The commander gave Angela his own bunk, set into a curtained niche cut into one end of the bunker’s main room. He showed Alec a cot among a dozen others in a separate room, connected to the main room by a low, narrow tunnel some two dozen paces long.
They ate in the main room with the commander and six other men. Everyone seemed to know Angela well, but no one questioned her in the slightest about what had happened in the village.
After the meal they went their separate ways. Alec stretched out on his bunk and actually fell asleep, almost at once. His last thought was that this bunker was like home, in the settlement.
He awoke to the sound of snoring. The room was dark. Slowly his eyes adjusted to the faint glow coming from the tunnel entrance. Most of the cots were occupied now by sleeping men, and in the darkness Alec thought that the form next to him was the commander himself.
Carefully, noiselessly, Alec got up and reached into the bag he had slipped under the cot. The radio felt solid and reassuring in his hands. He ducked into the tunnel and went slowly to the main room. It was empty and lit only by a single bare electric bulb hanging from a wire overhead.
The power generator hummed softly, bringing a smile to Alec’s lips. Pulling a wrinkled, weathered, hand-scribbled timetable from his shirt pocket, he checked the numbers carefully. Another half hour before the satellite could possibly be above the horizon.
After a moment’s hesitation, Alec quickly climbed the earthen steps and poked his head out of the bunker’s only entrance. Four men were standing by the pallisade, slumped with boredom or hunched against the cold, looking outward into the night. Two more sat by the fire, talking to each other in low, serious tones.

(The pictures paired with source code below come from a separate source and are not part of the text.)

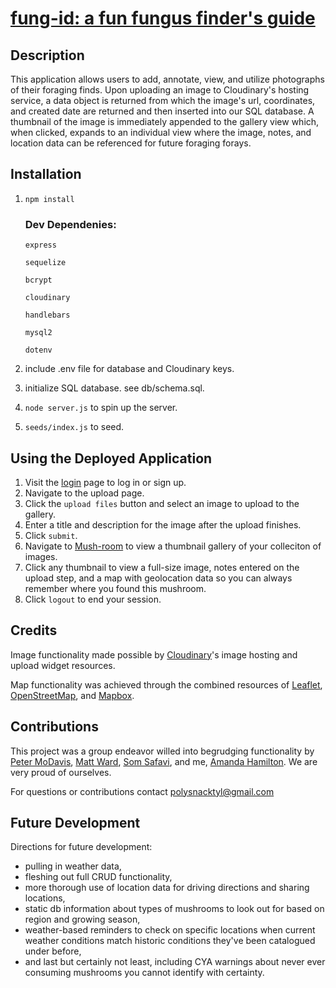 # [fung-id: a fun fungus finder's guide](https://fung-i-d-ployed.herokuapp.com/)

## Description
This application allows users to add, annotate, view, and utilize photographs of their foraging finds. Upon uploading an image to Cloudinary's hosting service, a data object is returned from which the image's url, coordinates, and created date are returned and then inserted into our SQL database. A thumbnail of the image is immediately appended to the gallery view which, when clicked, expands to an individual view where the image, notes, and location data can be referenced for future foraging forays. 
    
## Installation
1. ```npm install ```
    ### Dev Dependenies:
    ``express``

    ```sequelize```

    ```bcrypt```

    ```cloudinary```

    ```handlebars```

    ```mysql2```

    ```dotenv```
        
2. include .env file for database and Cloudinary keys. 
3. initialize SQL database. see db/schema.sql.
4. ```node server.js``` to spin up the server. 
5. ```seeds/index.js``` to seed.


## Using the Deployed Application
1. Visit the [login](https://fung-i-d-ployed.herokuapp.com/login) page to log in or sign up.
2. Navigate to the upload page. 
3. Click the ```upload files``` button and select an image to upload to the gallery. 
4. Enter a title and description for the image after the upload finishes. 
5. Click ```submit```. 
6. Navigate to [Mush-room](https://fung-i-d-ployed.herokuapp.com/mush-room) to view a thumbnail gallery of your colleciton of images. 
7. Click any thumbnail to view a full-size image, notes entered on the upload step, and a map with geolocation data so you can always remember where you found this mushroom. 
8. Click ```logout``` to end your session. 

## Credits
Image functionality made possible by [Cloudinary](https://cloudinary.com/documentation/image_upload_api_reference)'s image hosting and upload widget resources. 

Map functionality was achieved through the combined resources of [Leaflet](https://leafletjs.com/), [OpenStreetMap](https://www.openstreetmap.org/#map=5/38.007/-95.844), and [Mapbox](https://www.mapbox.com/). 

## Contributions
This project was a group endeavor willed into begrudging functionality by
[Peter MoDavis](https://github.com/PeterMoDavis), [Matt Ward](https://github.com/mattrward1030), [Som Safavi](https://github.com/somisalami12), and me, [Amanda Hamilton](https://github.com/polysnacktyl). We are very proud of ourselves. 

For questions or contributions contact polysnacktyl@gmail.com

## Future Development
Directions for future development: 
- pulling in weather data,
- fleshing out full CRUD functionality,
- more thorough use of location data for driving directions and sharing locations,
- static db information about types of mushrooms to look out for based on region and growing season, 
- weather-based reminders to check on specific locations when current weather conditions match historic conditions they've been catalogued under before, 
- and last but certainly not least, including CYA warnings about never ever consuming mushrooms you cannot identify with certainty.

Alec ducked back inside. Angela was sleeping behind the curtain that partitioned off the commander’s cubicle. He nodded. Everything’s as good as it’s going to be.
He went swiftly to the unattended radio room and jammed the makeshift wooden door shut, as tightly as he could. There was no way to lock it. He put the transceiver down on the operator’s desk and spent the next few minutes connecting it properly to the antiquated power supply. Then he sat at the desk, slipped the single earphone over his head and swung the tiny microphone next to his lips. He waited an eternity to hear the satellite’s automatic beacon beep out against the steady hiss and sputter of cosmic static.
The eternity ended at last.
“Hello, hello,” he called as loudly as he dared.
“Come in satellite station. Answer. This is Alec Douglas.”
Another eternity, seconds long, and then, “Alec… Alec! Is it really you?”
“Yes. Can you hear me all right?”
“Faint but clear. Go ahead.”
Alec gave his approximate position, then said, “Get the Council to send the strongest force they can put together down here as soon as possible. Within the week, at most. We can locate the fissionables and take them if we move quickly. Tell my mother that one quick, decisive stroke can win everything for us. Airdrop me electric power supplies, weapons and ammunition. I’ll find it if you can drop it within ten kilometers of me.”